GSLIS Professor Bertram Ludäscher will give the keynote address, "YesWorkflow: More Provenance Mileage from Scientific Workflows and Scripts," at the WORKS 2015 Workshop: Workflows in Support of Large-Scale Science, on Sunday, November 15. This is the tenth WORKS Workshop, which is held annually in conjunction with the SC Conference, and focuses on topics related to the scientific workflow lifecycle.
From the abstract: An often touted advantage for using scientific workflow systems is their ability to capture provenance information during execution. The idea is that a controlled environment such as a workflow system makes it easy to record relevant observables, e.g., data read and write events. The captured provenance can then be used to document data lineage, to debug faulty runs, to speed up reruns of workflows by reusing unchanged parts, or more generally, to support the reproducibility of computational science experiments. In this talk, I will first give an overview of different notions, forms, and research questions around data and workflow provenance. . . . In the second part of the talk I will take a critical look at the current use of provenance information from scientific workflows and scripts and argue that open, interoperable tools are needed that can combine different forms of available provenance, e.g., recorded or reconstructed retrospective provenance together with prospective provenance given by a workflow specification or via high-level user-defined annotations in scripts. To this end, I will describe YesWorkflow, a new project and toolkit under development that combines different forms of provenance information to allow users to answer questions about the data created and used during workflow runs and script executions.

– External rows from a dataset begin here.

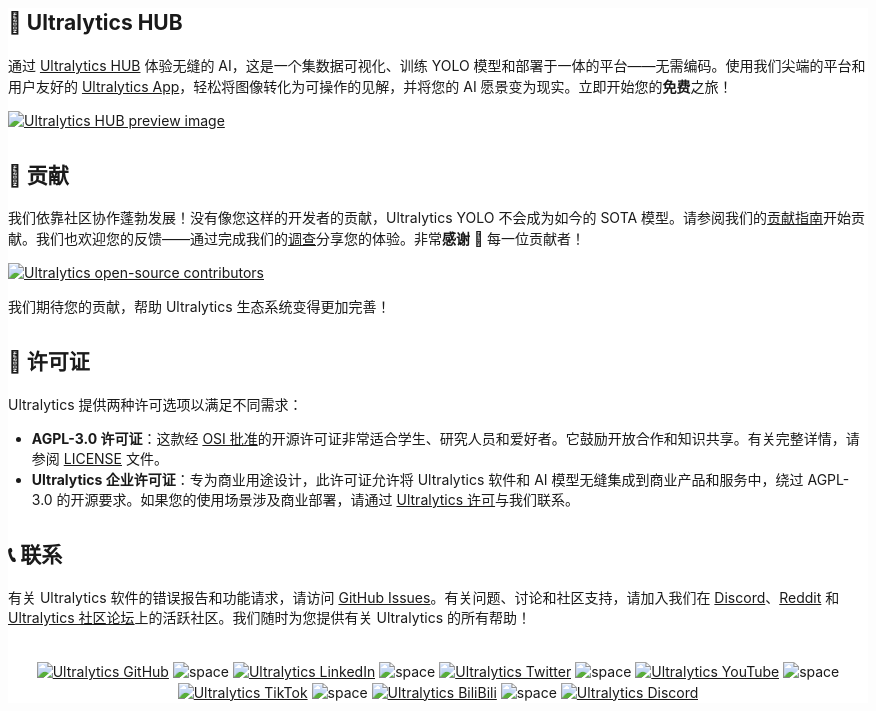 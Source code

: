 ## 🌟 Ultralytics HUB

通过 [Ultralytics HUB](https://hub.ultralytics.com) 体验无缝的 AI，这是一个集数据可视化、训练 YOLO 模型和部署于一体的平台——无需编码。使用我们尖端的平台和用户友好的 [Ultralytics App](https://www.ultralytics.com/app-install)，轻松将图像转化为可操作的见解，并将您的 AI 愿景变为现实。立即开始您的**免费**之旅！

<a href="https://www.ultralytics.com/hub" target="_blank">
<img width="100%" src="https://github.com/ultralytics/assets/raw/main/im/ultralytics-hub.png" alt="Ultralytics HUB preview image"></a>

## 🤝 贡献

我们依靠社区协作蓬勃发展！没有像您这样的开发者的贡献，Ultralytics YOLO 不会成为如今的 SOTA 模型。请参阅我们的[贡献指南](https://docs.ultralytics.com/help/contributing/)开始贡献。我们也欢迎您的反馈——通过完成我们的[调查](https://www.ultralytics.com/survey?utm_source=github&utm_medium=social&utm_campaign=Survey)分享您的体验。非常**感谢** 🙏 每一位贡献者！


[![Ultralytics open-source contributors](https://github.com/ultralytics/assets/raw/main/im/image-contributors.png)](https://github.com/ultralytics/ultralytics/graphs/contributors)

我们期待您的贡献，帮助 Ultralytics 生态系统变得更加完善！

## 📜 许可证

Ultralytics 提供两种许可选项以满足不同需求：

- **AGPL-3.0 许可证**：这款经 [OSI 批准](https://opensource.org/licenses/)的开源许可证非常适合学生、研究人员和爱好者。它鼓励开放合作和知识共享。有关完整详情，请参阅 [LICENSE](https://github.com/ultralytics/ultralytics/blob/main/LICENSE) 文件。
- **Ultralytics 企业许可证**：专为商业用途设计，此许可证允许将 Ultralytics 软件和 AI 模型无缝集成到商业产品和服务中，绕过 AGPL-3.0 的开源要求。如果您的使用场景涉及商业部署，请通过 [Ultralytics 许可](https://www.ultralytics.com/license)与我们联系。

## 📞 联系

有关 Ultralytics 软件的错误报告和功能请求，请访问 [GitHub Issues](https://github.com/ultralytics/ultralytics/issues)。有关问题、讨论和社区支持，请加入我们在 [Discord](https://discord.com/invite/ultralytics)、[Reddit](https://www.reddit.com/r/ultralytics/) 和 [Ultralytics 社区论坛](https://community.ultralytics.com/)上的活跃社区。我们随时为您提供有关 Ultralytics 的所有帮助！

<br>
<div align="center">
  <a href="https://github.com/ultralytics"><img src="https://github.com/ultralytics/assets/raw/main/social/logo-social-github.png" width="3%" alt="Ultralytics GitHub"></a>
  <img src="https://github.com/ultralytics/assets/raw/main/social/logo-transparent.png" width="3%" alt="space">
  <a href="https://www.linkedin.com/company/ultralytics/"><img src="https://github.com/ultralytics/assets/raw/main/social/logo-social-linkedin.png" width="3%" alt="Ultralytics LinkedIn"></a>
  <img src="https://github.com/ultralytics/assets/raw/main/social/logo-transparent.png" width="3%" alt="space">
  <a href="https://twitter.com/ultralytics"><img src="https://github.com/ultralytics/assets/raw/main/social/logo-social-twitter.png" width="3%" alt="Ultralytics Twitter"></a>
  <img src="https://github.com/ultralytics/assets/raw/main/social/logo-transparent.png" width="3%" alt="space">
  <a href="https://youtube.com/ultralytics?sub_confirmation=1"><img src="https://github.com/ultralytics/assets/raw/main/social/logo-social-youtube.png" width="3%" alt="Ultralytics YouTube"></a>
  <img src="https://github.com/ultralytics/assets/raw/main/social/logo-transparent.png" width="3%" alt="space">
  <a href="https://www.tiktok.com/@ultralytics"><img src="https://github.com/ultralytics/assets/raw/main/social/logo-social-tiktok.png" width="3%" alt="Ultralytics TikTok"></a>
  <img src="https://github.com/ultralytics/assets/raw/main/social/logo-transparent.png" width="3%" alt="space">
  <a href="https://ultralytics.com/bilibili"><img src="https://github.com/ultralytics/assets/raw/main/social/logo-social-bilibili.png" width="3%" alt="Ultralytics BiliBili"></a>
  <img src="https://github.com/ultralytics/assets/raw/main/social/logo-transparent.png" width="3%" alt="space">
  <a href="https://discord.com/invite/ultralytics"><img src="https://github.com/ultralytics/assets/raw/main/social/logo-social-discord.png" width="3%" alt="Ultralytics Discord"></a>
</div>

Ludäscher, who also serves as director of the Center for Informatics Research in Science and Scholarship (CIRSS) at GSLIS, is an expert in data and knowledge management, focusing on the modeling, design, and optimization of scientific workflows, provenance, data integration, and knowledge representation. He is one of the founders of the open source Kepler scientific workflow system project and a co-lead of the DataONE Working Group on Provenance in Scientific Workflows. Ludäscher also develops workflow technology for quality control and data curation; e.g., of biodiversity data in natural history collections. He leads the NSF-funded Euler project, where he is developing logic-based methods for the alignment and merging of biological taxonomies. In addition to his role at GSLIS, Ludäscher holds an appointment at NCSA and an affiliate appointment at the Department of Computer Science. He received his MS in computer science from the Technical University of Karlsruhe in 1992 and his PhD in computer science from the University of Freiburg in 1998.